Collection entries
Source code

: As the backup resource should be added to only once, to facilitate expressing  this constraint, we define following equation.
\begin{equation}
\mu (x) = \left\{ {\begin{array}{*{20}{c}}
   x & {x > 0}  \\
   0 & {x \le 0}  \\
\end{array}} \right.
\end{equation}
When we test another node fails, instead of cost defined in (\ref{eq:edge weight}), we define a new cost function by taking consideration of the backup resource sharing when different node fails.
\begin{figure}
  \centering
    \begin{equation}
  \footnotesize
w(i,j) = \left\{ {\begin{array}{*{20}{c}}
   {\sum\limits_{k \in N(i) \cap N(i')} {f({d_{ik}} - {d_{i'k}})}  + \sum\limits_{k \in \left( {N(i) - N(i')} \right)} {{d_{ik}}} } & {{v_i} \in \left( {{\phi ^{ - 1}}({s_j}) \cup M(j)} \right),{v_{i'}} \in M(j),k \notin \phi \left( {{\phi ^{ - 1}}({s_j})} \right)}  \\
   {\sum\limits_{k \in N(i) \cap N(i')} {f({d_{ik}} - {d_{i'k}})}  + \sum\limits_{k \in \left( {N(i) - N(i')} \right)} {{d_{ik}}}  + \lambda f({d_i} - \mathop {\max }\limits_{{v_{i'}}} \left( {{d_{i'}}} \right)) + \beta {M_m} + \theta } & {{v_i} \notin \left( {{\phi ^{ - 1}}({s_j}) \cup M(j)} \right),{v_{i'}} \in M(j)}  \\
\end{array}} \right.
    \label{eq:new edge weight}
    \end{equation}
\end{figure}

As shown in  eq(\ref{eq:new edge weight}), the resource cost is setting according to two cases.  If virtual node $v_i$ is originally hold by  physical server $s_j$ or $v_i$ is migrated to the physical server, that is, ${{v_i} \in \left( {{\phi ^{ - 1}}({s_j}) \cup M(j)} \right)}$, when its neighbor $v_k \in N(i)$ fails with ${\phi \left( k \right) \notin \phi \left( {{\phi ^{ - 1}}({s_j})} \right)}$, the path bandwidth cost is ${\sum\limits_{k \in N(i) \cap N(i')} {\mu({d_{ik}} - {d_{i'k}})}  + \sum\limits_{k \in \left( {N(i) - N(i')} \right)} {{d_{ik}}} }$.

...

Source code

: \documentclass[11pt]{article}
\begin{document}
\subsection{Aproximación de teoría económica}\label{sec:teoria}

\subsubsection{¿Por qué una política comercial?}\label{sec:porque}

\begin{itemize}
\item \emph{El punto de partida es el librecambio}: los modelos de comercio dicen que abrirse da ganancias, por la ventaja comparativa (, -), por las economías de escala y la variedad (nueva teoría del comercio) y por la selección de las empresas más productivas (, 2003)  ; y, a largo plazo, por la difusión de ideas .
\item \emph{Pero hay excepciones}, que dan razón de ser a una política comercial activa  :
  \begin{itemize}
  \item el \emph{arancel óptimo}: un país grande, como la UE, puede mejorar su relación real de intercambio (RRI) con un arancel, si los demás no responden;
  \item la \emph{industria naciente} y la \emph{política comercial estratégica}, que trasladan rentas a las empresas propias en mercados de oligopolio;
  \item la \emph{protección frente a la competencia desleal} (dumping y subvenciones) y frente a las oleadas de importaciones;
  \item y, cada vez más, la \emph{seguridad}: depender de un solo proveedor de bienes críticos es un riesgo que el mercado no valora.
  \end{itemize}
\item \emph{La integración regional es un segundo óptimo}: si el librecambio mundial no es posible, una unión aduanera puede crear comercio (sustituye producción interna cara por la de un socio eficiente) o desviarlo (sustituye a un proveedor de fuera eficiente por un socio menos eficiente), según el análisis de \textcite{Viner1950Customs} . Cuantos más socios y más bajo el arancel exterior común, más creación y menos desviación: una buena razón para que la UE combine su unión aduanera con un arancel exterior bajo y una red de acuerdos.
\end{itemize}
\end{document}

==

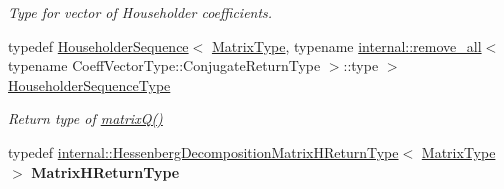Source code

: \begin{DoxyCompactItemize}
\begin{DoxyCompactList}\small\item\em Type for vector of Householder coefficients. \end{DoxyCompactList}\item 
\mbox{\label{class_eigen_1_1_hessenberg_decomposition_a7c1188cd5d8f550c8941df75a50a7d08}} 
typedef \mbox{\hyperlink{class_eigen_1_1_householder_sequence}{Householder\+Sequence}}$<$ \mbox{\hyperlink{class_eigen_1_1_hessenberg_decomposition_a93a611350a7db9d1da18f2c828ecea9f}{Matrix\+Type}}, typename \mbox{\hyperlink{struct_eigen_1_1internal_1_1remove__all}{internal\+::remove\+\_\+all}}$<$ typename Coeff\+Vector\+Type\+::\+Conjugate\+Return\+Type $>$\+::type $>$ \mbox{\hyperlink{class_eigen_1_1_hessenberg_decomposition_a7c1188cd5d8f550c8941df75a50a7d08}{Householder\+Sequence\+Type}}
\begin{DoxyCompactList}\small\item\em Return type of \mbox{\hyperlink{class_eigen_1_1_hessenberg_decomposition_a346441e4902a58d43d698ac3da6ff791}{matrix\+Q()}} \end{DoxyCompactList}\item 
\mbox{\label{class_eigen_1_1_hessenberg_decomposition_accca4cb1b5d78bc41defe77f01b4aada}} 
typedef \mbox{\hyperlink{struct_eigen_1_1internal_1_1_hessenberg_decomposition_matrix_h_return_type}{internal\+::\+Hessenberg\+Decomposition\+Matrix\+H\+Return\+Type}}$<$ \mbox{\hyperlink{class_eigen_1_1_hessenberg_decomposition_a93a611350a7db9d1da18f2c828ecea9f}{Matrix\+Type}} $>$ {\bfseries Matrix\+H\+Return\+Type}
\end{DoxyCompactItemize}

Work order: Considering the records above, state how many lines contain the word "array", with nothing else in your reply.

Response below: 4